(Plain-text document sources)
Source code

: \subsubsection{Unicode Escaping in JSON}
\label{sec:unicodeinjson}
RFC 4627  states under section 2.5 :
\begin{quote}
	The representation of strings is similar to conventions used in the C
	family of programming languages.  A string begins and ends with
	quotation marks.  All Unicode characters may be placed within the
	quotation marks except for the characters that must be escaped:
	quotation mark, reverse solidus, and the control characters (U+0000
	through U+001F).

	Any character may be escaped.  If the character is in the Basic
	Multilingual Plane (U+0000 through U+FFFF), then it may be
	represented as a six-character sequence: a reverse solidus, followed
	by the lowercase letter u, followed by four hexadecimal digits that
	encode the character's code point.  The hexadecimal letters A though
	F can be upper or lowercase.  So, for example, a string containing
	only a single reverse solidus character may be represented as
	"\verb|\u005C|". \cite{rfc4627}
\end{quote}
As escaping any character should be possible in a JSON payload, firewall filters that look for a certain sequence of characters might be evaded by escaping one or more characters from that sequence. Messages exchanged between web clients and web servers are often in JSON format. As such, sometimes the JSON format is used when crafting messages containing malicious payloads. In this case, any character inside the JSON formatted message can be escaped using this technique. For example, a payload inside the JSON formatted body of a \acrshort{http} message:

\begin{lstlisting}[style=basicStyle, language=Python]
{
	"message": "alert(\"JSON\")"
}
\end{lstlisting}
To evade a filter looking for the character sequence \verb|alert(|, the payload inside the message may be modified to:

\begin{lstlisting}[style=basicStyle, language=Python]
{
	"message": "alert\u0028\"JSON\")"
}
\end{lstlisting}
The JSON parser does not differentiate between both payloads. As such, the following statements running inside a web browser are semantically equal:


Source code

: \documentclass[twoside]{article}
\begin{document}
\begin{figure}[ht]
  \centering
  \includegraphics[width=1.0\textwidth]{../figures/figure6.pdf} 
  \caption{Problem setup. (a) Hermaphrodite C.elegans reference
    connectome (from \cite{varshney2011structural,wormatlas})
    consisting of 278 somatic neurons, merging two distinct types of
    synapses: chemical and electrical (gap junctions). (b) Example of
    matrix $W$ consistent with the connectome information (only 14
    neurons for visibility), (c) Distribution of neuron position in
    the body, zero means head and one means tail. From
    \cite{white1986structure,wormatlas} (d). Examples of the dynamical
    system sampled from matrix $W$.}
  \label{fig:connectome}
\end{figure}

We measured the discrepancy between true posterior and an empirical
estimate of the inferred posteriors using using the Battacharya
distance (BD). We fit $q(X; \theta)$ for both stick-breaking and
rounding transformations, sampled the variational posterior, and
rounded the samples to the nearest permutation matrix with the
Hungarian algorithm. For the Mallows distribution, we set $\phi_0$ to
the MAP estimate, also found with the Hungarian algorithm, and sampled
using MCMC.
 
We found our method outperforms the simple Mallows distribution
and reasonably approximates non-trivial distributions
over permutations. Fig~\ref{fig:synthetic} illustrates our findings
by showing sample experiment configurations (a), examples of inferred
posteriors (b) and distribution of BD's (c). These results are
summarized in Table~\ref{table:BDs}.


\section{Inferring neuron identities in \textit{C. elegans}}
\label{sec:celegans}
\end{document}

(Description of the task) Exactly as written, please transcribe the lines from the start of the records above to the line that holds "placed within the", both ends included.

(Answer)
Source code

: \subsubsection{Unicode Escaping in JSON}
\label{sec:unicodeinjson}
RFC 4627  states under section 2.5 :
\begin{quote}
	The representation of strings is similar to conventions used in the C
	family of programming languages.  A string begins and ends with
	quotation marks.  All Unicode characters may be placed within the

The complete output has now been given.